I've read enough about early days hockey to know it was much,
much worse circa 1890-1920.
Players pretty much used their sticks as swords on a fairly regular basis.
Exhibit A:
Owen McCourt - Wikipedia
It really depends on how you define “dirty”.
Early era hockey was probably a LOT less physical than what we’re used to seeing. The fact that major injuries were rare — very few broken bones or head injuries in a given season — tells us that players
couldn’t have been experiencing high speed collisions or falling hard to the ice on a regular basis. The idea of “finishing your check” did not exist. Flying around the ice with your stick carelessly in the air did not exist. Cross-checking was an actual penalty that was actually called, and therefore wasn’t nearly as common as we see it today.
When I think about dirty play in today’s game, 90% of it has to do with late/high/blindside hits or stickwork. Meaning a very large chunk of what we currently complain about was rare or nonexistent in that era. And, when it did happen, it was remarkable enough to be reported on with a tone of disappointment. Today it’s just the way of things.

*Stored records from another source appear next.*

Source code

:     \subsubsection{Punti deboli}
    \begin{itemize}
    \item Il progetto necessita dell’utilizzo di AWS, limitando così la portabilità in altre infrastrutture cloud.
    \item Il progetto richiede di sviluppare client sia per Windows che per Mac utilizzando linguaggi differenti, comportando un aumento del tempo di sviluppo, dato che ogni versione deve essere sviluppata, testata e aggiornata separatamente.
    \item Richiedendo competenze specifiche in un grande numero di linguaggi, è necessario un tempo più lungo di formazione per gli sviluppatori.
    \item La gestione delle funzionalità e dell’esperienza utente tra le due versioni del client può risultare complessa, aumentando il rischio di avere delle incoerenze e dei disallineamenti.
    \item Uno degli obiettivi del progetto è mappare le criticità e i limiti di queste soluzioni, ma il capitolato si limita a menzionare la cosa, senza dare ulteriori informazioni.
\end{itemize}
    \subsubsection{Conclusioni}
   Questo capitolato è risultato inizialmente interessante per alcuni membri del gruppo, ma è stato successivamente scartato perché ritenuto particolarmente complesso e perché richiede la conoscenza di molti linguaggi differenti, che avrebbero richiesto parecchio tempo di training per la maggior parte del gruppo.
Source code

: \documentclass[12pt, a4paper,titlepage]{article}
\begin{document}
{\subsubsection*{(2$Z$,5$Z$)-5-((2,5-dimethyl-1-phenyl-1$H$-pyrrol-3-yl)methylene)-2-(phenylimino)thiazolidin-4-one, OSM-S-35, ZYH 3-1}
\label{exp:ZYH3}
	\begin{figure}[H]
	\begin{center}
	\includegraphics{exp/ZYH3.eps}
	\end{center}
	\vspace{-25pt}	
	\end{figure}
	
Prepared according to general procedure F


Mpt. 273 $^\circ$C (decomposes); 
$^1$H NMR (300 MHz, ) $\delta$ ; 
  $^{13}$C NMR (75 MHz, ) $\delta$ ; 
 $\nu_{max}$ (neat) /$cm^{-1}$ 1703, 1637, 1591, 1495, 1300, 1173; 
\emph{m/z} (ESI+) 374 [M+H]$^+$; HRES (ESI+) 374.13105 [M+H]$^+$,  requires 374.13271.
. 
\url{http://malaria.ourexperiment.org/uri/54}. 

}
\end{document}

Which isn’t to say accidents didn’t happen or that players weren’t
occasionally reckless. What differentiates that era from today is the scale of retaliation that often resulted. If someone clipped you in the face with his stick, it wasn’t out of bounds to deliberately smack him over the back of the head in response. If you got jammed a bit too hard on the boards, you might skate up and sucker-punch the offender. If he felt the need for vigilante justice, he’d chase you into the penalty box and a cop would have to pull him off of you. This kind of stuff would be a generational incident in 2019, but it was just the way of things in 1919.
So... yes,
in a sense the game was more violent at that time. Minute-by-minute it probably was a calmer and more gentlemanly game. But the controls were much looser when emotion began to spill over.